[Stored records]
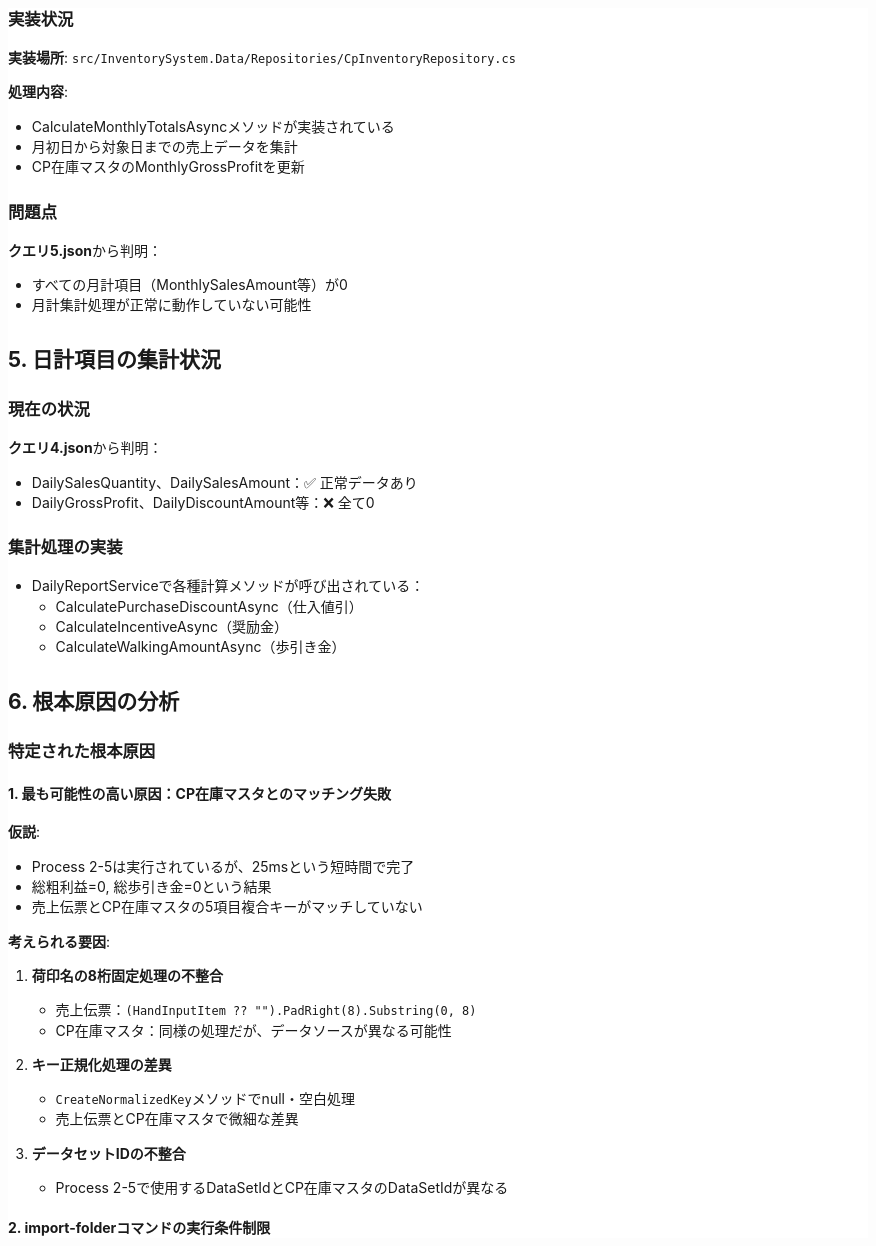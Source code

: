 ### 実装状況
**実装場所**: `src/InventorySystem.Data/Repositories/CpInventoryRepository.cs`

**処理内容**:
- CalculateMonthlyTotalsAsyncメソッドが実装されている
- 月初日から対象日までの売上データを集計
- CP在庫マスタのMonthlyGrossProfitを更新

### 問題点
**クエリ5.json**から判明：
- すべての月計項目（MonthlySalesAmount等）が0
- 月計集計処理が正常に動作していない可能性

## 5. 日計項目の集計状況

### 現在の状況
**クエリ4.json**から判明：
- DailySalesQuantity、DailySalesAmount：✅ 正常データあり
- DailyGrossProfit、DailyDiscountAmount等：❌ 全て0

### 集計処理の実装
- DailyReportServiceで各種計算メソッドが呼び出されている：
  - CalculatePurchaseDiscountAsync（仕入値引）
  - CalculateIncentiveAsync（奨励金）
  - CalculateWalkingAmountAsync（歩引き金）

## 6. 根本原因の分析

### 特定された根本原因

#### 1. 最も可能性の高い原因：CP在庫マスタとのマッチング失敗

**仮説**:
- Process 2-5は実行されているが、25msという短時間で完了
- 総粗利益=0, 総歩引き金=0という結果
- 売上伝票とCP在庫マスタの5項目複合キーがマッチしていない

**考えられる要因**:
1. **荷印名の8桁固定処理の不整合**
   - 売上伝票：`(HandInputItem ?? "").PadRight(8).Substring(0, 8)`
   - CP在庫マスタ：同様の処理だが、データソースが異なる可能性

2. **キー正規化処理の差異**
   - `CreateNormalizedKey`メソッドでnull・空白処理
   - 売上伝票とCP在庫マスタで微細な差異

3. **データセットIDの不整合**
   - Process 2-5で使用するDataSetIdとCP在庫マスタのDataSetIdが異なる

#### 2. import-folderコマンドの実行条件制限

**YOUR ASSIGNMENT:**
Print all the entries exactly as they appear, without the pictures.

**TASK RESPONSE:**
Source code

: ### 実装状況
**実装場所**: `src/InventorySystem.Data/Repositories/CpInventoryRepository.cs`

**処理内容**:
- CalculateMonthlyTotalsAsyncメソッドが実装されている
- 月初日から対象日までの売上データを集計
- CP在庫マスタのMonthlyGrossProfitを更新

### 問題点
**クエリ5.json**から判明：
- すべての月計項目（MonthlySalesAmount等）が0
- 月計集計処理が正常に動作していない可能性

## 5. 日計項目の集計状況

### 現在の状況
**クエリ4.json**から判明：
- DailySalesQuantity、DailySalesAmount：✅ 正常データあり
- DailyGrossProfit、DailyDiscountAmount等：❌ 全て0

### 集計処理の実装
- DailyReportServiceで各種計算メソッドが呼び出されている：
  - CalculatePurchaseDiscountAsync（仕入値引）
  - CalculateIncentiveAsync（奨励金）
  - CalculateWalkingAmountAsync（歩引き金）

## 6. 根本原因の分析

### 特定された根本原因

#### 1. 最も可能性の高い原因：CP在庫マスタとのマッチング失敗

**仮説**:
- Process 2-5は実行されているが、25msという短時間で完了
- 総粗利益=0, 総歩引き金=0という結果
- 売上伝票とCP在庫マスタの5項目複合キーがマッチしていない

**考えられる要因**:
1. **荷印名の8桁固定処理の不整合**
   - 売上伝票：`(HandInputItem ?? "").PadRight(8).Substring(0, 8)`
   - CP在庫マスタ：同様の処理だが、データソースが異なる可能性

2. **キー正規化処理の差異**
   - `CreateNormalizedKey`メソッドでnull・空白処理
   - 売上伝票とCP在庫マスタで微細な差異

3. **データセットIDの不整合**
   - Process 2-5で使用するDataSetIdとCP在庫マスタのDataSetIdが異なる

#### 2. import-folderコマンドの実行条件制限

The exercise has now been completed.